When a salesperson gets the third no, they start to wobble. They don’t want to pick up the phone for the fourth attempt in case they get another no.
They miss the yes for fear of the no.
How many times do you do that? I don’t mean as a salesperson but in everyday life? How often are you more afraid of hearing no than taking the risk of hearing a yes?
So are you able to ask for what you want? This could be asking your boss for a raise or your partner to take the children out for the day to give you time.
Or maybe you rehearse asking the question and then rehearse being told no and are defeated before you speak out loud? How about rehearsing that things go exactly as you want them to?
You’re making it up anyway, so you might as well make up what you want to happen rather than what you don’t.
So practice collecting the noes and see what happens?
Collecting the noes
If you make collecting the noes fun rather than something to dread, you can stop taking every no as a personal rejection.
This works in any area of your life. If you’re a writer, you can stop worrying about whether your article or novel will be rejected. You know that for every ‘overnight’ success, a writer has a drawer full of rejected manuscripts.
This works for every parent that hears their child say no from a toddler to a teenager. If the no doesn’t mean anything beyond a refusal to do something, if you’re not making it means that the child hates you or is determined to ruin your life, you can continue to ask the question without fearing the no.

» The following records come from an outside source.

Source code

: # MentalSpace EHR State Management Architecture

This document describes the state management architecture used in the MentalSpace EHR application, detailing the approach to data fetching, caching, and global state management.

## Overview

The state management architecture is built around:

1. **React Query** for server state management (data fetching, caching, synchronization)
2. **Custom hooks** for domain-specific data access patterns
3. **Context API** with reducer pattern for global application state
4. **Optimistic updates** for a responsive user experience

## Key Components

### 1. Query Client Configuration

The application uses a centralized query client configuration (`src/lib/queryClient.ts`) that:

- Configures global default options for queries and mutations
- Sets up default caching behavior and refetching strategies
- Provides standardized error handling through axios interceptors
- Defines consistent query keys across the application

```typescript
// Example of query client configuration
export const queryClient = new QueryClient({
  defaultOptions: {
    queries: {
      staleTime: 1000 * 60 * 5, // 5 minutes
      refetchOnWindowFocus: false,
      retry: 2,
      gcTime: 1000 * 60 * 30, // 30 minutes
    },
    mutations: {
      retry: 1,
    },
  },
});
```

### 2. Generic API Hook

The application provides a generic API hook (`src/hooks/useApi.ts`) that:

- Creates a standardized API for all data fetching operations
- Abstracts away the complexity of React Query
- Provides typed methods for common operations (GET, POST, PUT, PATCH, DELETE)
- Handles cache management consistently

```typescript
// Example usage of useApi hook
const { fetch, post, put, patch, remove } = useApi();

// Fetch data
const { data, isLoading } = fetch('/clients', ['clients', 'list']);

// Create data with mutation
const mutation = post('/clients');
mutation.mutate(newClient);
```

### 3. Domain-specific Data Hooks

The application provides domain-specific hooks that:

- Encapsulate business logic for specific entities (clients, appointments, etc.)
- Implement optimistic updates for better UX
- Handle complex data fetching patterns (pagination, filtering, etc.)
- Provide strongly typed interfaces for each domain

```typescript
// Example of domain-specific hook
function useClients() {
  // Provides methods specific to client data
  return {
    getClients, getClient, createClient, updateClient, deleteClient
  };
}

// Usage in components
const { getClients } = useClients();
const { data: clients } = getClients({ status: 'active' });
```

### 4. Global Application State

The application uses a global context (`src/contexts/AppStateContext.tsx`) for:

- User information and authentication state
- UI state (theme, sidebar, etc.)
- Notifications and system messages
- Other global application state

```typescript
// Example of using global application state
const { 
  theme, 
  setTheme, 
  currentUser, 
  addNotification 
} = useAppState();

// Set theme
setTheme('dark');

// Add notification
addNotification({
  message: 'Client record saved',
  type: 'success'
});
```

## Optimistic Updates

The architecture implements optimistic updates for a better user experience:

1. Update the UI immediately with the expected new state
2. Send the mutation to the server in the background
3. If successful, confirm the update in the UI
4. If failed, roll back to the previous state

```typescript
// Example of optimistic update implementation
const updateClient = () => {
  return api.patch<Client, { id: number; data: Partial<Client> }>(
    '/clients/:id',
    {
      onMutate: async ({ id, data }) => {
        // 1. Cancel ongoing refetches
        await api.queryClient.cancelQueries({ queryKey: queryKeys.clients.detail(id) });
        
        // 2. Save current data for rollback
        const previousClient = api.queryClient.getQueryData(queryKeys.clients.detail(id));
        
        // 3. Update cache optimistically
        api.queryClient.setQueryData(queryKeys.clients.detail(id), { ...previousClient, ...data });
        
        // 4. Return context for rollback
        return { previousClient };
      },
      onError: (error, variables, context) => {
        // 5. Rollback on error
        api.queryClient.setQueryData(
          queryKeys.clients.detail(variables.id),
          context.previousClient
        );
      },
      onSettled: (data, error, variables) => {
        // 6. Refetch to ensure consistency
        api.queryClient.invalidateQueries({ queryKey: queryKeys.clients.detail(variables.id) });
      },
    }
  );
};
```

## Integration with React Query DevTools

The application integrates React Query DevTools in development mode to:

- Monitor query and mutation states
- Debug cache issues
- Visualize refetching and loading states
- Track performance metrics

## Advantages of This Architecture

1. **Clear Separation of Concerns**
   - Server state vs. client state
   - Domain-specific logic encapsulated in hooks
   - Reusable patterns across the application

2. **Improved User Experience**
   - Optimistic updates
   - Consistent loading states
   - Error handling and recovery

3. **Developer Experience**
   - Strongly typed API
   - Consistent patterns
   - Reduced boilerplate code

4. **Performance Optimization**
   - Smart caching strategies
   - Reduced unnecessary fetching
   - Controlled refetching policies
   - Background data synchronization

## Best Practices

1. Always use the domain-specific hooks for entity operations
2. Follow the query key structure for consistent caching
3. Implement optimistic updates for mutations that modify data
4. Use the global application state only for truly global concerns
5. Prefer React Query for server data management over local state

This works for every online dater who hopes that this date will be the one and then is disappointed when it’s another no. I have clients who create scenarios of marriage, houses, and children before they’ve met their date in person and then feel devastated as their dreams turn to dust when the date isn’t as expected or there isn’t any chemistry.
But if you collect the noes, each date can be a pleasant time spent with someone new without disappointment.
Make every no a celebration of success that you submitted the novel or article, that you love your child despite the refusal, and that you are resilient enough to continue dating without crushing disappointment when the date isn’t the one.
Remember that no is a neutral word until you put meaning on it. The word means nothing about you and isn’t always negative. If you asked your partner if they’ve fallen in love with someone else and they say no, it might be a word you want to hear.
The word can’t affect you personally unless you take the meaning you’ve made personally. So any rejection you feel when you’re trying to sell an article or product and you hear your fifth no has nothing to do with your worth and everything to do with your thoughts about your worth.
And the more noes you collect means that you’re happy to continue to ask the question, which will lead to more yesses.
Collecting the noes can help you to collect the yesses.